LHR : UN CATETO ENTRE EL PUBLICO

Tengo la suerte subjetiva de no vivir en Zaragoza.

Por eso, cuando subo hasta ella tantos años después de tantos años allí resididos, me gusta observarla con ojos de viajero, fascinado por la vida urbanita, redescubriendo un entorno que ya no admito como conocido.  Son las mismas calles, pero no se parecen en nada.
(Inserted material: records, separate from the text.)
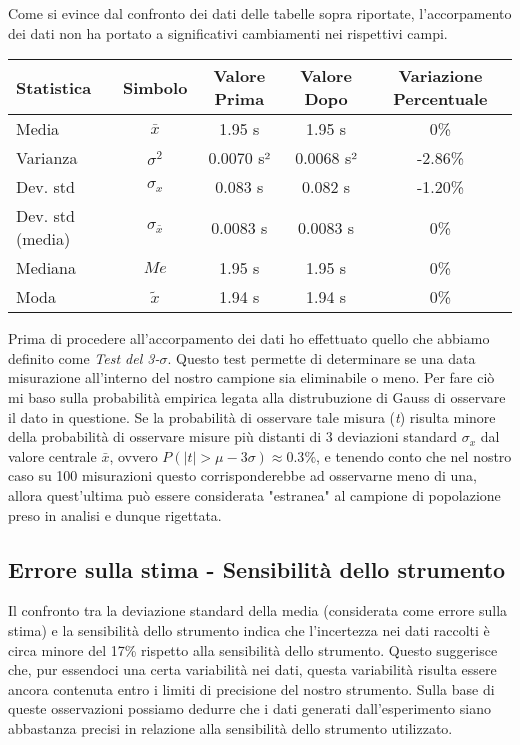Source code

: \documentclass{article}
\begin{document}
\noindent
Come si evince dal confronto dei dati delle tabelle sopra riportate, l'accorpamento dei dati non ha portato a significativi cambiamenti nei rispettivi campi.
\newline 
\begin{table}[ht]
\centering
{}
\begin{tabular}{lcccc}
\toprule
\textbf{Statistica} & \textbf{Simbolo} & \textbf{Valore Prima} & \textbf{Valore Dopo} & \textbf{Variazione Percentuale} \\
\midrule
Media & $\bar{x}$ & 1.95 s & 1.95 s & 0\% \\
Varianza & $\sigma^2$ & 0.0070 s² & 0.0068 s² & -2.86\% \\
Dev. std & $\sigma_x$ & 0.083 s & 0.082 s & -1.20\% \\
Dev. std (media) & $\sigma_{\bar{x}}$ & 0.0083 s & 0.0083 s & 0\% \\
Mediana & $Me$ & 1.95 s & 1.95 s & 0\% \\
Moda & $\tilde{x}$ & 1.94 s & 1.94 s & 0\% \\
\bottomrule
\end{tabular}
\label{tab:dati_accorpati}
\end{table}

Prima di procedere all'accorpamento dei dati ho effettuato quello che abbiamo definito come \textit{Test del 3-$\sigma$}. Questo test permette di determinare se una data misurazione all'interno del nostro campione sia eliminabile o meno. Per fare ciò mi baso sulla probabilità empirica legata alla distrubuzione di Gauss di osservare il dato in questione.
\newline\indent
Se la probabilità di osservare tale misura (\textit{t}) risulta minore della probabilità di osservare misure più distanti di 3 deviazioni standard $\sigma_x$ dal valore centrale $\bar{x}$, ovvero $P( |t| > \mu - 3\sigma) \approx 0.3\% $, e tenendo conto che nel nostro caso su 100 misurazioni questo corrisponderebbe ad osservarne meno di una, allora quest'ultima può essere considerata "estranea" al campione di popolazione preso in analisi e dunque rigettata.
\newline
\subsection{Errore sulla stima - Sensibilità dello strumento}
Il confronto tra la deviazione standard della media (considerata come errore sulla stima) e la sensibilità dello strumento indica che l'incertezza nei dati raccolti è circa minore del 17\% rispetto alla sensibilità dello strumento. Questo suggerisce che, pur essendoci una certa variabilità nei dati, questa variabilità risulta essere ancora contenuta entro i limiti di precisione del nostro strumento. Sulla base di queste osservazioni possiamo dedurre che i dati generati dall'esperimento siano abbastanza precisi in relazione alla sensibilità dello strumento utilizzato.
\end{document}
No seré yo quien les descubra todos los cambios que ha sufrido.  Me hice este fin de semana de concierto una reflexión válida que entenderán: cuando nuestros padres nos acompañaban en nuestra adolescencia, repetían admirados: “Zaragoza está irreconocible”.  Y pensábamos para nuestros adentros “¡Qué demonios están diciendo estos viejos!  ¡Zaragoza está como siempre!”  Este fin de semana lo entendí todo: desde el 74 al 94, cuando nuestros padres volvieron a Zaragoza, habían pasado veinte años y uno reconoce que el cambio es extraordinario.  Del 94, cuando los de mi generación, los de la titulitis, conocimos Zaragoza, al 2014, también han pasado 20 años.  Y yo soy el que ahora se queda hipnotizado con la capital.  Será que me estoy volviendo viejo.  O que nos estamos convirtiendo en nuestros padres  (Admítanme el plural)

Dicho todo esto, y sabiendo que para los de mi generación, ya estamos en el futuro, lo que mas me llama la atención, como viajero, de la vida en la ciudad, no son los semáforos (que ya los conocía, no se rían), ni el tranvía (que ya lo conocían nuestros mayores), ni las bicis (que también estaban entonces, pero dentro de los bares aunque esa es otra historia), ni tan siquiera que parezca que el otro lado del río ahora tiene vida; sino la gente.  A su físico me refiero.

He podido con todo sin sorprenderme.  Superé los pantalones cagados.  Que cualquiera lleve una coleta o rasta.  Que las camisetas de los Ramones hayan sido armas de venta masiva.  El flequillo hasta los ojos que ha vuelto ahora.  La desaparición de las tribus urbanas que durante dos décadas fueron tradicionales.  Las camisetas de leñador.  Incluso los calzoncillos a la vista.  He sido fuerte y he superado todo ello.  Pero mi capacidad de no inmutación estalló en mil pedazos en el concierto, cuando aparecieron ante mí, como salidos de un televisor, todos los hippsters de Zaragoza.  No recuerdo ver en toda la tarde-noche a una sola persona que rondara los treinta años sin su barba.  Larga.  Lo mas larga posible. Y sin sus gafas de pasta.  Sospecho que me debí de cruzar con al menos un centenar de admiradores de Berto Romero.  Fue entonces, seis medianas después, cuando terminé de ver la luz, y cual Paco Martinez Soria, ví que yo, amo y señor del Royo, conde del Casco y primer habitante de la zona Universidad, me había convertido en un cateto.  Saqué las orejas por fuera de la boina cuando terminó el concierto y dije: Primo, vámonos que esto no es pa mí.

POSTDATAS VARIAS:

– No es necesario decir que los únicos cuatro asistentes al concierto sin barba éramos nosotros, los del pueblo.

– La barba larga, digan lo que digan, no embellece.

– Los que me conocen saben que uno ha estado veinte años afeitándose una vez a la semana como mucho, aguantando todo tipo de improperios.  ¿Qué aguantarán estos tecnohippies?  Seguro que nadie les llama guarros.  (El mundo sigue siendo injusto)

– ¿Qué pensarían esos urbanitas de la reunión de viejas glorias que nosotros representábamos?

– ¿A que no adivinan quien se puso tras la columna? Bingo: el cateto y sus colegas.

– ¿Y el local?  Pues hombre, en la sala en sí ponen buena música… mientras dura el concierto.

– Sé que me he enrollado como una persiana: mil disculpas.